As the market leader, Starbucks should leverage its resources to enhance its international presence by expanding to Asia, especially the China, Korea and Southeast Asia market, as demand for specialty coffee is growing rapidly in these markets. Starbucks should also enter specialty sales contracts with renowned retailers and restaurants etc. to increase name recognition and market share. Moreover, Starbucks should leverage its national brand image and foster its image in the local markets. It should also penetrate in the grocery channel to expand its customer base.
Q.3) How would you respond to the McDonald’s offer?
If I were Starbucks CEO, I would probably take the McDonald’s offer. There are four reasons for such decision. First, specialty sales were part of Starbucks strategy for its long-term growth. Second, Starbucks only partnered with companies that were leader in their field. McDonald is the world’s largest hamburger fast food chain restaurants. Third, McDonald has over 14,000 restaurants in the U.S. and every day it serves around 68 million of customers in 119 countries. It is a true symbol of globalization. If McDonald carries Starbucks coffee, the sales revenue for Starbucks will be tremendous and Starbucks can further multiply its market share for 14 times overnight if it partners with McDonald. This partnership seems to fit Starbucks’ market share strategy.

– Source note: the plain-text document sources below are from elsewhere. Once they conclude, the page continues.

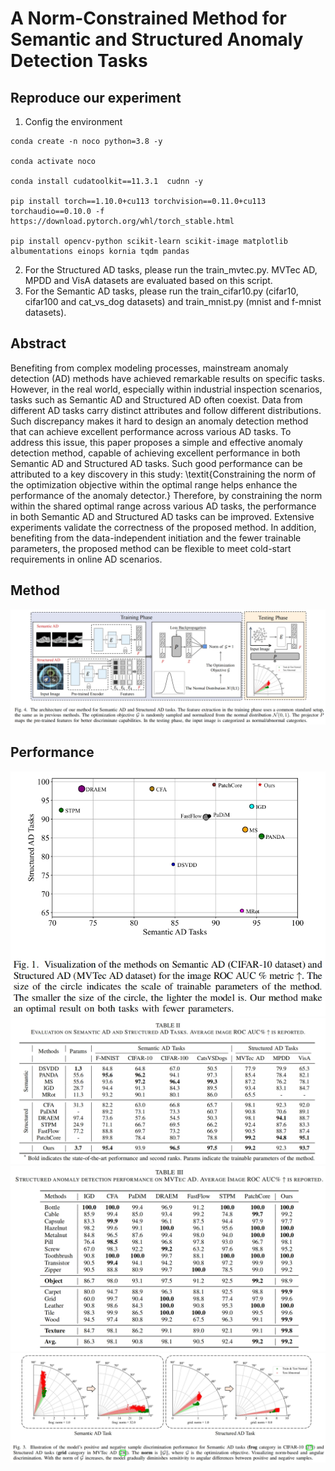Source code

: # A Norm-Constrained Method for Semantic and Structured Anomaly Detection Tasks
## Reproduce our experiment

1. Config the environment
```
conda create -n noco python=3.8 -y

conda activate noco

conda install cudatoolkit==11.3.1  cudnn -y

pip install torch==1.10.0+cu113 torchvision==0.11.0+cu113 torchaudio==0.10.0 -f https://download.pytorch.org/whl/torch_stable.html

pip install opencv-python scikit-learn scikit-image matplotlib albumentations einops kornia tqdm pandas
```
2. For the Structured AD tasks, please run the train_mvtec.py. MVTec AD, MPDD and VisA datasets are evaluated based on this script.
3. For the Semantic AD tasks, please run the train_cifar10.py (cifar10, cifar100 and cat_vs_dog datasets) and train_mnist.py (mnist and f-mnist datasets).


## Abstract
Benefiting from complex modeling processes, mainstream anomaly detection (AD) methods have achieved remarkable results on specific tasks. However, in the real world, especially within industrial inspection scenarios, tasks such as Semantic AD and Structured AD often coexist. Data from different AD tasks carry distinct attributes and follow different distributions. Such discrepancy makes it hard to design an anomaly detection method that can achieve excellent performance across various AD tasks. To address this issue, this paper proposes a simple and effective anomaly detection method, capable of achieving excellent performance in both Semantic AD and Structured AD tasks. Such good performance can be attributed to a key discovery in this study: \textit{Constraining the norm of the optimization objective within the optimal range helps enhance the performance of the anomaly detector.} Therefore, by constraining the norm within the shared optimal range across various AD tasks, the performance in both Semantic AD and Structured AD tasks can be improved. Extensive experiments validate the correctness of the proposed method. In addition, benefiting from the data-independent initiation and the fewer trainable parameters, the proposed method can be flexible to meet cold-start requirements in online AD scenarios.

## Method
![image]( ./figures/method.png)

## Performance
![image]( ./figures/figure1.png)
![image]( ./figures/two_ad.png)
![image]( ./figures/mvtec.png)
![image]( ./figures/norm.png)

Also, Starbucks can make use of McDonald to enter the international market. Last but not least, if Starbucks chooses not to accept McDonald’s offer, this potential alliance would in turn become the biggest potential competitor of Starbucks. In business strategy, it is always better to have more friends than enemies. There may be concern that if McDonald carries Starbucks coffee, it may weaken the brand image of Starbucks and redirect Starbucks’ customers to McCafe. However, it may not be true as it really depends on the terms of the partnership and the number of products that McDonald’s is allowed to carry. Moreover, the whole concept of the Starbucks customer experience will be totally different from McDonald’s and both companies have different customer base. Nonetheless, if Starbucks is to partner with McDonald’s, Starbucks needs to consider if it can digest this sudden growth of demand for Starbucks coffee.
Q.4) Why is Starbucks facing a crisis of confidence?
Starbucks was facing a crisis of confidence in 1999 because Starbucks announced that profits for the fiscal year would be 10 per cent below expectations. Analysts criticized Starbucks for the expensive Internet Start-up, an unspectacular Frappaccino supermarket thrust and the fact that Starbucks is losing its focus. Investors dumped Starbucks and the share price dropped 28% in one day, which evaporated $2 billion of market capital in one single day. However, Starbucks seems to have no clues of the reasons leading the missed profit targets. In my opinion, the main reason for the missed profit targets is because Starbucks has a poor execution of the strategy, especially in its marketing strategy. First, Starbucks should set a very clear brand image and its objective. Investors like new stories to stimulate the stock market. The idea of specialty sale is a good initiative but the new product introduction needs to match with an effective marketing strategy and campaign.